(Recorded data)
+ + + + +

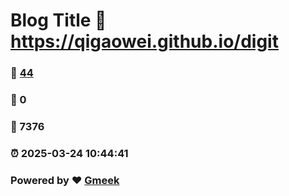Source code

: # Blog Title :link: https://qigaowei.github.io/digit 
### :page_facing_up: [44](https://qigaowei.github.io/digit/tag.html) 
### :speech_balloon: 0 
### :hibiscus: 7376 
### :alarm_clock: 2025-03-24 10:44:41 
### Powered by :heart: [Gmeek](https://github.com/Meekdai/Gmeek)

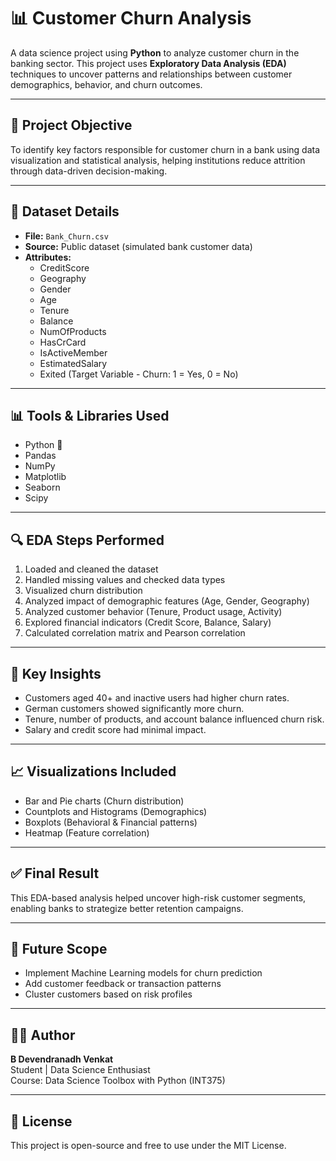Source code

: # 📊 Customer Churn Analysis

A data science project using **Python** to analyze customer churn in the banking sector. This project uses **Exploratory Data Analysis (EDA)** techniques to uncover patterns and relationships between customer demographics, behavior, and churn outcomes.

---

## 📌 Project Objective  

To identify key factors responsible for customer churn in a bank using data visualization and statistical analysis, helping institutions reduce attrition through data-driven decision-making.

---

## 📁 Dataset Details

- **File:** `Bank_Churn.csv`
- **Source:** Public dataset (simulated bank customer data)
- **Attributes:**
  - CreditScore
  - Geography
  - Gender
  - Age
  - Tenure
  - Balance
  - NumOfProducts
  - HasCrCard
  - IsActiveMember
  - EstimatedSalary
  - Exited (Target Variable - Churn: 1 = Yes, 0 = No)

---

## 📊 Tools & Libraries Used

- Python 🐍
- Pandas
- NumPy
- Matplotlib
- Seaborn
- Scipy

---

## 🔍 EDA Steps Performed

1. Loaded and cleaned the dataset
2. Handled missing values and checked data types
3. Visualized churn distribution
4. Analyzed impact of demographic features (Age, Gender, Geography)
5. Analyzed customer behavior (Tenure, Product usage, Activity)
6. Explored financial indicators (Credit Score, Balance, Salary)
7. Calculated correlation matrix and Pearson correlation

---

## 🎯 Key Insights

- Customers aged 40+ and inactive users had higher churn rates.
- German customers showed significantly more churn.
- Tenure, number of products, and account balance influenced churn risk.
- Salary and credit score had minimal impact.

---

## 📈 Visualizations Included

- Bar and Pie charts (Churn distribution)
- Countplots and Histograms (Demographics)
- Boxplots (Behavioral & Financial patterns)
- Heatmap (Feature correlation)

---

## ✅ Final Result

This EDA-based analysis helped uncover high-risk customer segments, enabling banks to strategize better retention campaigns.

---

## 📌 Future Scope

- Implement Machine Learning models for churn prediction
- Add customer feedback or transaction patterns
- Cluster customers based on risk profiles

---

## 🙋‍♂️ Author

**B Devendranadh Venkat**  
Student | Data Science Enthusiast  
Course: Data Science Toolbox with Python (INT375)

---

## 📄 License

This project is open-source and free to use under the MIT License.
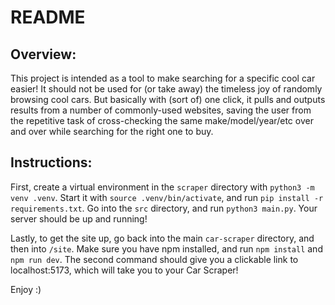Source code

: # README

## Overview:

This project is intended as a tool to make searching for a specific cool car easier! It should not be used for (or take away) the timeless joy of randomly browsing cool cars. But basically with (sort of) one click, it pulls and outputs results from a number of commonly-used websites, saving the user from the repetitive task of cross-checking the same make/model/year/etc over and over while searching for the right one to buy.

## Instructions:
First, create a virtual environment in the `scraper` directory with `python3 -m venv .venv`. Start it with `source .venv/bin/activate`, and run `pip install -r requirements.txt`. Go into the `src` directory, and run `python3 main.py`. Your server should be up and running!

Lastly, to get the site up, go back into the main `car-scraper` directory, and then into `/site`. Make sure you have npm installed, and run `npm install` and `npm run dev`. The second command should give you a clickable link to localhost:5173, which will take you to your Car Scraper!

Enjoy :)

+ + + + +

--- Problem to solve ---
The answer must consist of every line from the data that holds the string "Tenure".

--- Solution to this task ---
  - Tenure
5. Analyzed customer behavior (Tenure, Product usage, Activity)
- Tenure, number of products, and account balance influenced churn risk.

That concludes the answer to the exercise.